Work order
Whenever a line in the entries below contains the string "wiki", copy that line.

--- Information provided Enclosed Below ---

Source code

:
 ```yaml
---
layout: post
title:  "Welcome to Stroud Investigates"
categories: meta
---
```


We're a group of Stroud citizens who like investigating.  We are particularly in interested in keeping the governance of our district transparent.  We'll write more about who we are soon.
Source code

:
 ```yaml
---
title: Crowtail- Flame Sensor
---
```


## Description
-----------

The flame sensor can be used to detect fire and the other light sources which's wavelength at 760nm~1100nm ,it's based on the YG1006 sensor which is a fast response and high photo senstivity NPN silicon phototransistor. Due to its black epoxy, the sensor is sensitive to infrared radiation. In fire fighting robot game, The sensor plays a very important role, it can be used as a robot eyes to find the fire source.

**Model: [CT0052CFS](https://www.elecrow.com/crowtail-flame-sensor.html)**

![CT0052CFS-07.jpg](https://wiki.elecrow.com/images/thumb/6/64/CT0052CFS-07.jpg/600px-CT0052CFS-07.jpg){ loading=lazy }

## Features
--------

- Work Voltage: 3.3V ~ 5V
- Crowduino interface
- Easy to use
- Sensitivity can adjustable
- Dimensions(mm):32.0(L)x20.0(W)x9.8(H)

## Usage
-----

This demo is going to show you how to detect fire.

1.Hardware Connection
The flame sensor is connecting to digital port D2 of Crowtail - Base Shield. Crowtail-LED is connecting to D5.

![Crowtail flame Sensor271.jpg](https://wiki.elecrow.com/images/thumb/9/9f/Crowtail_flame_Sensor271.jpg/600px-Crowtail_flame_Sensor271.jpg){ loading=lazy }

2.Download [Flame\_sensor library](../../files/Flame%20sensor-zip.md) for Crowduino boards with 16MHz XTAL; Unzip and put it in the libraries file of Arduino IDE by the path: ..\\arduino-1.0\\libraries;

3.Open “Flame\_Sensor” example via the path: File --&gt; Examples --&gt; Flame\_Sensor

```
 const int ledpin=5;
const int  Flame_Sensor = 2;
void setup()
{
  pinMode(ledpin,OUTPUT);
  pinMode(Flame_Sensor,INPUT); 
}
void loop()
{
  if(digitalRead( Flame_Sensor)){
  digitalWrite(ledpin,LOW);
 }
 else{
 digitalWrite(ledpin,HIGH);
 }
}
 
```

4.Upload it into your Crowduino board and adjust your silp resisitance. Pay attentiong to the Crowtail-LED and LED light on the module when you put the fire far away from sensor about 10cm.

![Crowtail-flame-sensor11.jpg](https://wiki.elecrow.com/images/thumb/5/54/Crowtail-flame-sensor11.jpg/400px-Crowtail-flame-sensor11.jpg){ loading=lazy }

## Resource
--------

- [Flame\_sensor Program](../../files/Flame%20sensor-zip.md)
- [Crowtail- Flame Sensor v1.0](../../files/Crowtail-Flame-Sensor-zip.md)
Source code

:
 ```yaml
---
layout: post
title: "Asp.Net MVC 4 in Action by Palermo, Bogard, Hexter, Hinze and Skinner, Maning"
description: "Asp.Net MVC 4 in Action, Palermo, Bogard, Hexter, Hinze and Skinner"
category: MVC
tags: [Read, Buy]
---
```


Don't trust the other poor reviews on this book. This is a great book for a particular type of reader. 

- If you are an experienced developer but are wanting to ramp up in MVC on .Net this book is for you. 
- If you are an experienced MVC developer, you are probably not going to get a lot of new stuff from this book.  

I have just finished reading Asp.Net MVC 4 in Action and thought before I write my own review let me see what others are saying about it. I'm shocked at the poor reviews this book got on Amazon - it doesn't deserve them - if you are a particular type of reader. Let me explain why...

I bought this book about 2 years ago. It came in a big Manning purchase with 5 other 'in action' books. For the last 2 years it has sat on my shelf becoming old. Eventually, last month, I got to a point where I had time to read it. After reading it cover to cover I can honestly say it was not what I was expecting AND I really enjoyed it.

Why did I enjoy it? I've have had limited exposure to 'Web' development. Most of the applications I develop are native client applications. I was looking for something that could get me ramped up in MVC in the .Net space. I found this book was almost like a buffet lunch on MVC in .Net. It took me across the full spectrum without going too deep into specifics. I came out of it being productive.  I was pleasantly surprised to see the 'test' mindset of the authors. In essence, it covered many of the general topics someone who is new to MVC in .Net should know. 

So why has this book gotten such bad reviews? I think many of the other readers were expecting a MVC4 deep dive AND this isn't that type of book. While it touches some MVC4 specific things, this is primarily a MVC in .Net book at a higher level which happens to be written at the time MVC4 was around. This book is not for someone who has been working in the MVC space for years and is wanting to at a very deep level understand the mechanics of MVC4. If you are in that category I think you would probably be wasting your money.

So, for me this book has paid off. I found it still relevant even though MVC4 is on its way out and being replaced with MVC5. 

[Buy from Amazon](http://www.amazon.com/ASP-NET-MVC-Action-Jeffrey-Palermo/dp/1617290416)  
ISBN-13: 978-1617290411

--- End of Enclosed Information provided ---

Solution to this task
![CT0052CFS-07.jpg](https://wiki.elecrow.com/images/thumb/6/64/CT0052CFS-07.jpg/600px-CT0052CFS-07.jpg){ loading=lazy }
![Crowtail flame Sensor271.jpg](https://wiki.elecrow.com/images/thumb/9/9f/Crowtail_flame_Sensor271.jpg/600px-Crowtail_flame_Sensor271.jpg){ loading=lazy }
![Crowtail-flame-sensor11.jpg](https://wiki.elecrow.com/images/thumb/5/54/Crowtail-flame-sensor11.jpg/400px-Crowtail-flame-sensor11.jpg){ loading=lazy }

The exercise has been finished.